TO DO: The response has to reproduce all entries exactly while excluding their pictures.

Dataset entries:

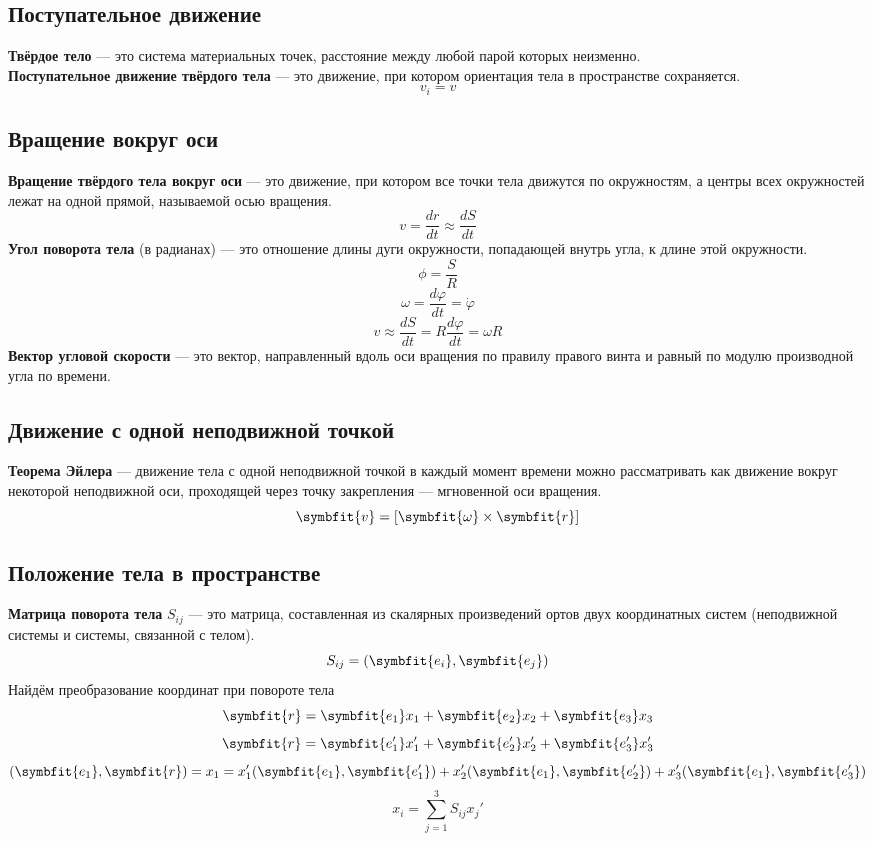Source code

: \documentclass[fleqn,a4paper,12pt,titlepage,finall]{article}
\newcommand\vv[1]{\symbfit{#1}}
\begin{document}
\subsection{Поступательное движение}
{\bf Твёрдое тело} --- это система материальных точек, расстояние между любой
парой которых неизменно. \\
{\bf Поступательное движение твёрдого тела} --- это движение, при котором
ориентация тела в пространстве сохраняется. \\
\[v_i = v\]
\subsection{Вращение вокруг оси}
{\bf Вращение твёрдого тела вокруг оси} --- это движение, при котором все точки
тела движутся по окружностям, а центры всех окружностей лежат на одной прямой,
называемой осью вращения. \\
\[v = \frac{dr}{dt} \approx \frac{dS}{dt}\]
{\bf Угол поворота тела} (в радианах) --- это отношение длины дуги окружности,
попадающей внутрь угла, к длине этой окружности.
\[\phi = \frac{S}{R}\]
\[\omega = \frac{d\varphi}{dt} = \dot{\varphi}\]
\[v \approx \frac{dS}{dt} = R\frac{d\varphi}{dt} = \omega R\]
{\bf Вектор угловой скорости} --- это вектор, направленный вдоль оси вращения по
правилу правого винта и равный по модулю производной угла по времени. \\
\subsection{Движение с одной неподвижной точкой}
{\bf Теорема Эйлера} --- движение тела с одной неподвижной точкой в каждый
момент времени можно рассматривать как движение вокруг некоторой неподвижной
оси, проходящей через точку закрепления --- мгновенной оси вращения.
\[\vv{v} = [\vv{\omega} \times \vv{r}]\]
\subsection{Положение тела в пространстве}
{\bf Матрица поворота тела} $S_{ij}$ --- это матрица, составленная из скалярных
произведений ортов двух координатных систем (неподвижной системы и системы,
связанной с телом).
\[S_{ij} = (\vv{e_i}, \vv{e_j})\]
Найдём преобразование координат при повороте тела
\[\vv{r} = \vv{e_1}x_1 + \vv{e_2}x_2 + \vv{e_3}x_3\]
\[\vv{r} = \vv{e_1'}x_1' + \vv{e_2'}x_2' + \vv{e_3'}x_3'\]
\[(\vv{e_1}, \vv{r}) = x_1 = x_1'(\vv{e_1}, \vv{e_1'}) + x_2'(\vv{e_1},
\vv{e_2'}) + x_3'(\vv{e_1}, \vv{e_3'})\]
\[\boxed{x_i = \sum_{j=1}^3 S_{ij}x_j'}\]
\end{document}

SOLUTION TO THIS EXERCISE:
Source code

: \documentclass[fleqn,a4paper,12pt,titlepage,finall]{article}
\newcommand\vv[1]{\symbfit{#1}}
\begin{document}
\subsection{Поступательное движение}
{\bf Твёрдое тело} --- это система материальных точек, расстояние между любой
парой которых неизменно. \\
{\bf Поступательное движение твёрдого тела} --- это движение, при котором
ориентация тела в пространстве сохраняется. \\
\[v_i = v\]
\subsection{Вращение вокруг оси}
{\bf Вращение твёрдого тела вокруг оси} --- это движение, при котором все точки
тела движутся по окружностям, а центры всех окружностей лежат на одной прямой,
называемой осью вращения. \\
\[v = \frac{dr}{dt} \approx \frac{dS}{dt}\]
{\bf Угол поворота тела} (в радианах) --- это отношение длины дуги окружности,
попадающей внутрь угла, к длине этой окружности.
\[\phi = \frac{S}{R}\]
\[\omega = \frac{d\varphi}{dt} = \dot{\varphi}\]
\[v \approx \frac{dS}{dt} = R\frac{d\varphi}{dt} = \omega R\]
{\bf Вектор угловой скорости} --- это вектор, направленный вдоль оси вращения по
правилу правого винта и равный по модулю производной угла по времени. \\
\subsection{Движение с одной неподвижной точкой}
{\bf Теорема Эйлера} --- движение тела с одной неподвижной точкой в каждый
момент времени можно рассматривать как движение вокруг некоторой неподвижной
оси, проходящей через точку закрепления --- мгновенной оси вращения.
\[\vv{v} = [\vv{\omega} \times \vv{r}]\]
\subsection{Положение тела в пространстве}
{\bf Матрица поворота тела} $S_{ij}$ --- это матрица, составленная из скалярных
произведений ортов двух координатных систем (неподвижной системы и системы,
связанной с телом).
\[S_{ij} = (\vv{e_i}, \vv{e_j})\]
Найдём преобразование координат при повороте тела
\[\vv{r} = \vv{e_1}x_1 + \vv{e_2}x_2 + \vv{e_3}x_3\]
\[\vv{r} = \vv{e_1'}x_1' + \vv{e_2'}x_2' + \vv{e_3'}x_3'\]
\[(\vv{e_1}, \vv{r}) = x_1 = x_1'(\vv{e_1}, \vv{e_1'}) + x_2'(\vv{e_1},
\vv{e_2'}) + x_3'(\vv{e_1}, \vv{e_3'})\]
\[\boxed{x_i = \sum_{j=1}^3 S_{ij}x_j'}\]
\end{document}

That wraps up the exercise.